24-Hadis-i Şerif
Azizler! Tedbir var, takdir var. Hiçbir zaman tedbir, takdîri geriye çeviremez. Lâkin takdir, kula görünemez.
Kul, tedbiriyle kendini sorumluluktan kurtarır.
Ebî Hizâme adlı sahabe diyor ki: "Ben Rasûlullah sallallâhu aleyhi ve sellem'den, şifâ için okumaktan yahud yazıp takmaktan, yine şifâ için tedavi olmaktan, onunla korunduğumuz korunaklardan sordum:
"Bunlar kaderden bir şeyi geriye çevirir mi?"
هـِىَ مِنْ قَدَرِ اللهِ "Bunlar da kaderdendir." buyurdu.”
Demek insanın tedbiri de, takdirin nevi'lerinden biridir.

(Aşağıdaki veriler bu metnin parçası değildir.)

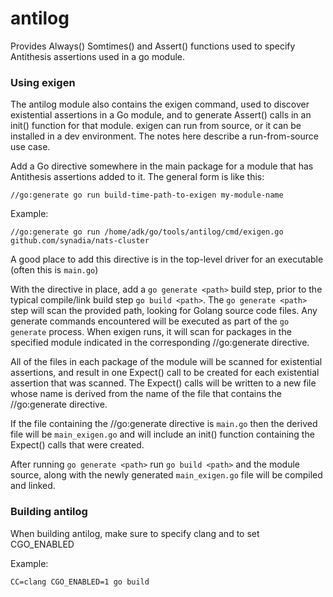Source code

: 
# antilog

Provides Always() Somtimes() and Assert() functions used to
specify Antithesis assertions used in a go module.  

### Using exigen
The antilog module also contains the exigen command, used to 
discover existential assertions in a Go module, and to generate
Assert() calls in an init() function for that module.  exigen
can run from source, or it can be installed in a dev 
environment.  The notes here describe a run-from-source
use case.

Add a Go directive somewhere in the main package for
a module that has Antithesis assertions added to it.  The
general form is like this:

`//go:generate go run build-time-path-to-exigen my-module-name`

Example:

`//go:generate go run /home/adk/go/tools/antilog/cmd/exigen.go github.com/synadia/nats-cluster`

A good place to add this directive is in the top-level
driver for an executable (often this is `main.go`)

With the directive in place, add a `go generate <path>` build step, prior to 
the typical compile/link build step `go build <path>`.  The `go generate <path>`
step will scan the provided path, looking for Golang source code files.
Any generate commands encountered will be executed as part of the `go generate`
process.  When exigen runs, it will scan for packages in the specified
module indicated in the corresponding //go:generate directive.  

All of the files in each package of the module will be scanned for 
existential assertions, and result in one Expect() call to be created
for each existential assertion that was scanned.  The Expect() calls 
will be written to a new file whose name is derived from the name of the file that
contains the //go:generate directive.  

If the file containing the //go:generate directive is `main.go`  then the 
derived file will be `main_exigen.go` and will include an init() function 
containing the Expect() calls that were created.

After running `go generate <path>` run `go build <path>` and the
module source, along with the newly generated `main_exigen.go` file
will be compiled and linked.

### Building antilog
When building antilog, make sure to specify clang and to set CGO_ENABLED
  
Example:

    CC=clang CGO_ENABLED=1 go build


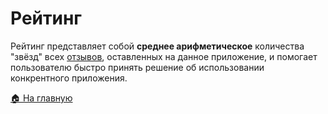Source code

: # Рейтинг
Рейтинг представляет собой **среднее арифметическое** количества "звёзд" всех [отзывов](/features/app/review), оставленных на данное приложение, и помогает пользователю быстро принять решение об использовании конкрентного приложения.

[🏠 На главную](/)
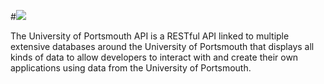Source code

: #[![](http://dsign-web-01.uni.ds.port.ac.uk/api/assets/img/uop.png)](http://dsign-web-01.uni.ds.port.ac.uk/api)

The University of Portsmouth API is a RESTful API linked to multiple extensive databases around the University of Portsmouth that displays all kinds of data to allow developers to interact with and create their own applications using data from the University of Portsmouth.

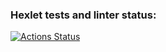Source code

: ### Hexlet tests and linter status:
[![Actions Status](https://github.com/ar4-invest/layout-designer-project-58/workflows/hexlet-check/badge.svg)](https://github.com/ar4-invest/layout-designer-project-58/actions)
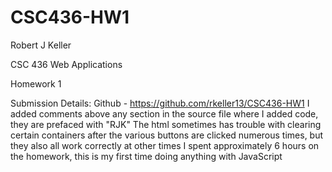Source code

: # CSC436-HW1

Robert J Keller

CSC 436 Web Applications

Homework 1

Submission Details:
	Github - https://github.com/rkeller13/CSC436-HW1
	I added comments above any section in the source file where I added code, they are prefaced with "RJK"
	The html sometimes has trouble with clearing certain containers after the various buttons are clicked numerous times, but they also all   work correctly at other times
	I spent approximately 6 hours on the homework, this is my first time doing anything with JavaScript

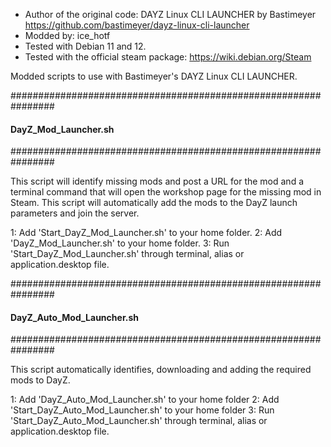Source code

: - Author of the original code: DAYZ Linux CLI LAUNCHER by Bastimeyer https://github.com/bastimeyer/dayz-linux-cli-launcher
- Modded by: ice_hotf
- Tested with Debian 11 and 12.
- Tested with the official steam package: https://wiki.debian.org/Steam

Modded scripts to use with Bastimeyer's DAYZ Linux CLI LAUNCHER.


################################################################
####                 DayZ_Mod_Launcher.sh                   ####
################################################################

This script will identify missing mods and post a URL for the mod and a terminal command that will open the workshop page for the missing mod in Steam.
This script will automatically add the mods to the DayZ launch parameters and join the server.

1: Add 'Start_DayZ_Mod_Launcher.sh' to your home folder.
2: Add 'DayZ_Mod_Launcher.sh' to your home folder.
3: Run 'Start_DayZ_Mod_Launcher.sh' through terminal, alias or application.desktop file.


################################################################
####               DayZ_Auto_Mod_Launcher.sh                ####
################################################################

This script automatically identifies, downloading and adding the required mods to DayZ.

1: Add 'DayZ_Auto_Mod_Launcher.sh' to your home folder
2: Add 'Start_DayZ_Auto_Mod_Launcher.sh' to your home folder
3: Run 'Start_DayZ_Auto_Mod_Launcher.sh' through terminal, alias or application.desktop file.
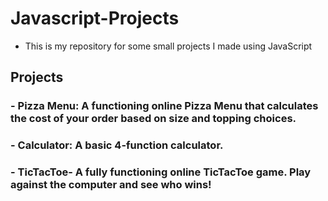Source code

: # Javascript-Projects

- This is my repository for some small projects I made using JavaScript

## Projects

### - Pizza Menu: A functioning online Pizza Menu that calculates the cost of your order based on size and topping choices.

### - Calculator: A basic 4-function calculator.

### - TicTacToe- A fully functioning online TicTacToe game. Play against the computer and see who wins!
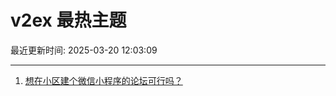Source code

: # v2ex 最热主题

最近更新时间: 2025-03-20 12:03:09

--- 
1. [想在小区建个微信小程序的论坛可行吗？](https://www.v2ex.com/t/1119761) 

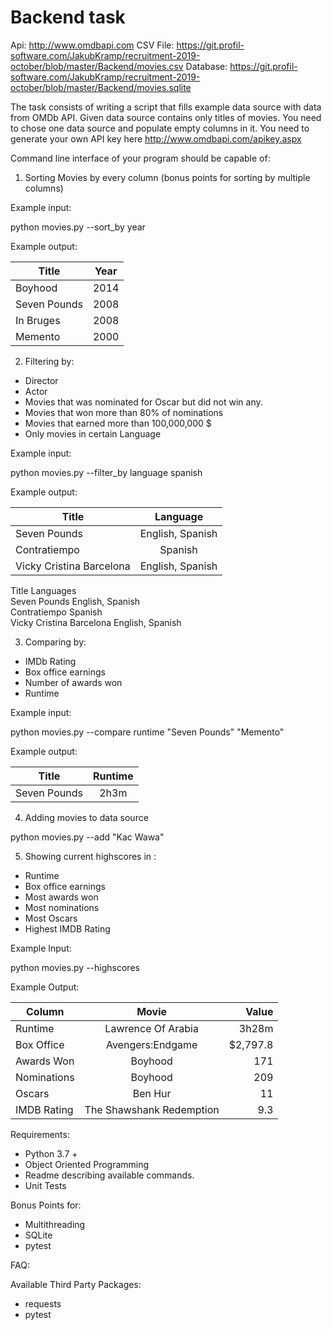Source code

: # Backend task
 
Api: http://www.omdbapi.com
CSV File: https://git.profil-software.com/JakubKramp/recruitment-2019-october/blob/master/Backend/movies.csv
Database: https://git.profil-software.com/JakubKramp/recruitment-2019-october/blob/master/Backend/movies.sqlite
 
The task consists of writing a script that fills example data source with data from OMDb API.
Given data source contains only titles of movies.
You need to chose one data source and populate empty columns in it.
You need to generate your own API key here http://www.omdbapi.com/apikey.aspx
 
Command line interface of your program should be capable of:
 
1) Sorting Movies by every column (bonus points for sorting by multiple columns)
 
Example input:
 
python movies.py --sort_by year
 
Example output:
 
|Title | Year|
|-----------|:-----------:|
|Boyhood         |2014|
|Seven Pounds|    2008|
|In Bruges    |  2008|
|Memento   |      2000|
 
2) Filtering by:
- Director
- Actor
- Movies that was nominated  for Oscar but did not win any.
- Movies that won more than 80% of nominations
- Movies that earned more than 100,000,000 $
- Only movies in certain Language
 
Example input:
 
python movies.py --filter_by language spanish

Example output:
 
|Title | Language|
|-----------|:-----------:|
| Seven Pounds  |English, Spanish  |
| Contratiempo  | Spanish |
| Vicky Cristina Barcelona   |English, Spanish  |

Title                       Languages  
Seven Pounds                English, Spanish  
Contratiempo                Spanish  
Vicky Cristina Barcelona    English, Spanish  
 
3) Comparing by:
- IMDb Rating
- Box office earnings
- Number of awards won
- Runtime
 
Example input:
 
python movies.py --compare runtime "Seven Pounds" "Memento"
 
Example output:
 
|Title | Runtime|
|-----------|:-----------:|
| Seven Pounds  |2h3m|
 
4) Adding movies to data source
 
python movies.py --add "Kac Wawa"
 
5) Showing current highscores in :
- Runtime
- Box office earnings
- Most awards won
- Most nominations
- Most Oscars
- Highest IMDB Rating
 
Example Input:
 
python movies.py --highscores

Example Output:

| Column | Movie | Value |  
|-----------|:-----------:|-----------:|
|Runtime   |  Lawrence Of Arabia     |     3h28m  |
|Box Office | Avengers:Endgame       |     $2,797.8  |
|Awards Won  |Boyhood                 |    171  |
|Nominations| Boyhood                  |   209  |
|Oscars      |Ben Hur                   |  11  |
|IMDB Rating |The Shawshank Redemption  |  9.3  |

 
Requirements:
- Python 3.7 +
- Object Oriented Programming
- Readme describing available commands.
- Unit Tests
 
Bonus Points for:
- Multithreading
- SQLite
- pytest
 
FAQ:
 
Available Third Party Packages:
- requests
- pytest
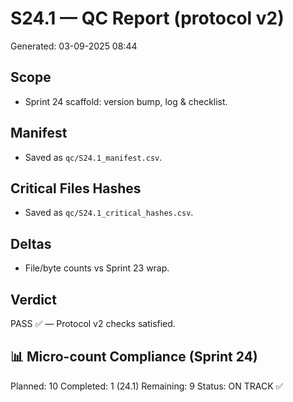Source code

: # S24.1 — QC Report (protocol v2)
Generated: 03-09-2025 08:44

## Scope
- Sprint 24 scaffold: version bump, log & checklist.

## Manifest
- Saved as `qc/S24.1_manifest.csv`.

## Critical Files Hashes
- Saved as `qc/S24.1_critical_hashes.csv`.

## Deltas
- File/byte counts vs Sprint 23 wrap.

## Verdict
PASS ✅ — Protocol v2 checks satisfied.

## 📊 Micro-count Compliance (Sprint 24)
Planned: 10
Completed: 1 (24.1)
Remaining: 9
Status: ON TRACK ✅
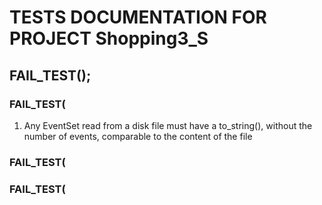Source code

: # TESTS DOCUMENTATION FOR PROJECT Shopping3_S

    
## FAIL_TEST(); 
    
### FAIL_TEST( 
1. Any EventSet read from a disk file must have a to_string(), without the number of events, comparable to the content of the file
    
### FAIL_TEST( 
    
### FAIL_TEST(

Onun için tedbir gerek, iradeyi kullanmak gerek. İşi sonraya bırakmak yahud tedbiri terk etmek, aklın kârı değildir.
Maatteessüf şeytan, burada insanı aldatıyor. Namazın terk edilmesinin kaderden olduğunu gösterir, fakat kılınmasının takdirden olduğunu unutturur. Eğer bir insan, tayy-i mekan edebilirim, diye Allah'tan isterse, Allah'ın kuvvetine kesin güvenirse, maksadına ulaşır. Allah Azze ve Celle, cümlemizi maksadımıza kavuştursun, tedbir ve iradeyi kullanmayı bize ihsan etsin. Tevfik ve inayet Allah'tandır. Ve sallallâhumme alâ Seyyidinâ Muhammed ve alâ âli Seyyidinâ Muhammed. [24/s.147-148]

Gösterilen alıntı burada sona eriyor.